Famed Italian comics maestro Sergio Toppi blows me away with his astonishing graphic compositions and fascinating textures - I absolutely adore the strange curved patchwork hatching that he would use to fill in areas of shadow, or to describe hair. I have tried to assimilate some of that approach into my own work and it’s from him that I started to add rectangles and other geometric areas of black behind figures to create more interesting compositions. He also clearly uses a lot of photo reference but his highly idiosyncratic rendering elevates them above mere copies.
One thing that both Drucker and Toppi do that I as yet haven’t fully embraced is their ability to distort their figures, exaggerating the proportions. I think this probably is due to my third major influence:
Frank Quitely



I feel very fortunate that I am able to call Quitely a friend - after admiring his work since I was a teenager I was given the opportunity to share studio space with him in Glasgow for a couple of years, where I got to witness his meticulous drawing first-hand. Interestingly although the majority of his work is in the action/superhero genre, Quitely is also strongly influenced by a humour cartoonist (in this case Dudley D Watkins). I love Quitely’s naturalism, his “realistic” proportions for his characters - although stylized they are never drawn with exaggerated bulging muscles, they always feel like authentic people wearing actual fabric costumes, and he always includes the smallest of details like seams, laces, eyelets, zippers.

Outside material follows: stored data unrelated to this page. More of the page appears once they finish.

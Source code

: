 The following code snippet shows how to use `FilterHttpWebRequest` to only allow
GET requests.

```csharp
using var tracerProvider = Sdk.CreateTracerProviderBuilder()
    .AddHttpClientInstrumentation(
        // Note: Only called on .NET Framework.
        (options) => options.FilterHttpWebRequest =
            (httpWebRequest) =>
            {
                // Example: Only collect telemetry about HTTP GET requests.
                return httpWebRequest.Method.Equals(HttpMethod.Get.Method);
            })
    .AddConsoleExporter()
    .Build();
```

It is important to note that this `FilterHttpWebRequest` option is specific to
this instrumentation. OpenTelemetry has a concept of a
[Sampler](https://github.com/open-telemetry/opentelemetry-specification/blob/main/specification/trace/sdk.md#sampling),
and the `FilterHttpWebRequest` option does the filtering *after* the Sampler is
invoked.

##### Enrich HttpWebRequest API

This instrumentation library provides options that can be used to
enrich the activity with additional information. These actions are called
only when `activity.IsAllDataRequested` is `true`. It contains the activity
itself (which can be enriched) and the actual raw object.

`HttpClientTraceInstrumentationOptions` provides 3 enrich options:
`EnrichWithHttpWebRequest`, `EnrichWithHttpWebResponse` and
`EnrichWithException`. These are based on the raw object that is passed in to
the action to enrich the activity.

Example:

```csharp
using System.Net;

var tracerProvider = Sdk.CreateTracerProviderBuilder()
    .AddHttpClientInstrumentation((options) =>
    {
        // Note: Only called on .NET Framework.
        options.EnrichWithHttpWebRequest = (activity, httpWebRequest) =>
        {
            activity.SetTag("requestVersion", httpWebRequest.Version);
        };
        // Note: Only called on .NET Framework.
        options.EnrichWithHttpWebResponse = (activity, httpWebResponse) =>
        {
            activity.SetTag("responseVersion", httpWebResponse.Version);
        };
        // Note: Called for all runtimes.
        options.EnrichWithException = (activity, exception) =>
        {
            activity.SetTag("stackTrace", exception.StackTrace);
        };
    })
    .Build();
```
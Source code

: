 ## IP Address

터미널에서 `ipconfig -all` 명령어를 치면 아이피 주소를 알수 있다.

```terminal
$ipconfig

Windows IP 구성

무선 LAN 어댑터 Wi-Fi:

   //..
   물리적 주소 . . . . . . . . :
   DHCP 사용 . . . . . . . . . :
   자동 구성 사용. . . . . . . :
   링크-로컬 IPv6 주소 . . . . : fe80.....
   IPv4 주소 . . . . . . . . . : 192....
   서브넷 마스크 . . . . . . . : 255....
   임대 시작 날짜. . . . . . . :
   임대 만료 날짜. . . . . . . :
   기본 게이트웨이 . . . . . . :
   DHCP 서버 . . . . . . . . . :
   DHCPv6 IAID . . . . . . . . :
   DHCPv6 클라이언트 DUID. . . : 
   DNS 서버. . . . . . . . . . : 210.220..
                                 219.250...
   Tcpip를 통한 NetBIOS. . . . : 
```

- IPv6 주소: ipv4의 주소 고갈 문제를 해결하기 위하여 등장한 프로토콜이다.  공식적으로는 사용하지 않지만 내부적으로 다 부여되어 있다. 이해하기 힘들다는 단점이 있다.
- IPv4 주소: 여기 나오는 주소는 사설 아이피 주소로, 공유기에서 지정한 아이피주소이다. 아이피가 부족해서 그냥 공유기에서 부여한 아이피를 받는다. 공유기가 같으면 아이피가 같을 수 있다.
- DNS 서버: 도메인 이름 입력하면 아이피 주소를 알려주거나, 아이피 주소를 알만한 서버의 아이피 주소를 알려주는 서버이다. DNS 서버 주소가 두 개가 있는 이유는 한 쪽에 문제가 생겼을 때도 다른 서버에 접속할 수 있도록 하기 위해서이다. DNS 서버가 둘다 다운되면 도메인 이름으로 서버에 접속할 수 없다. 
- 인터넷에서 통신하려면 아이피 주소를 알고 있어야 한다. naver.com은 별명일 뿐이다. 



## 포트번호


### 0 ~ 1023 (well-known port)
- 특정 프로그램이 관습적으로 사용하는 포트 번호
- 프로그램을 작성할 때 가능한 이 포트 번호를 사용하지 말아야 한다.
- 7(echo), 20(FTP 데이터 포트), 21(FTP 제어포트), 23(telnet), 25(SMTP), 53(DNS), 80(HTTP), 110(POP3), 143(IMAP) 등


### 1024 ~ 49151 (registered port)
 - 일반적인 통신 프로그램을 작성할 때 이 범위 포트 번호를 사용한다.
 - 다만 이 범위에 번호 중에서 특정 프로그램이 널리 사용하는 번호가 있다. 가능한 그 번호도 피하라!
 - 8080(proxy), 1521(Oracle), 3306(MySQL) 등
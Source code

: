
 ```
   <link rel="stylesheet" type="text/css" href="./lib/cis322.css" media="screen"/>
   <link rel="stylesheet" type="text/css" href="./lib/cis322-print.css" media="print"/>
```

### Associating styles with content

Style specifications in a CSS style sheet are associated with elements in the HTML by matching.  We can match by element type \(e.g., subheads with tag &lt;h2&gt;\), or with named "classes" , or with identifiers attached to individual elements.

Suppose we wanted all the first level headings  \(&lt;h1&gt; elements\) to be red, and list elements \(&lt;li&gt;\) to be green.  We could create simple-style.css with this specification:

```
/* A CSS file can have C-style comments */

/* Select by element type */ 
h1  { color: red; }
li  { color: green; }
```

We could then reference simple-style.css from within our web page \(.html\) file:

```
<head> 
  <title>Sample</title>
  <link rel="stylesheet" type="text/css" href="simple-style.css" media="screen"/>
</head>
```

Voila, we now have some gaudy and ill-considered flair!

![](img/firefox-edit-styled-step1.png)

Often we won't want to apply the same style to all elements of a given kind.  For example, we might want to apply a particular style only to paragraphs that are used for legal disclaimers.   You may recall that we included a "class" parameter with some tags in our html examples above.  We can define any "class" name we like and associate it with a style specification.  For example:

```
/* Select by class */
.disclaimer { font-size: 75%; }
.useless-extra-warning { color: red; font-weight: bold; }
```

I also love that through the superb use of shadows his drawings always feel like they have solidity and depth. The way he includes details on the edges of the panels, figures or background objects that are partially (or sometimes nearly entirely) cut off by the border, always gives the sense that the scenes extend beyond the frame - like we are looking through a window and seeing only a section of a complete world.
These are only three of my influences but they are the ones that I think I am most consciously trying to emulate when I make my own work. If you weren’t already familiar with them, I hope that I’ve given you some new stuff to explore!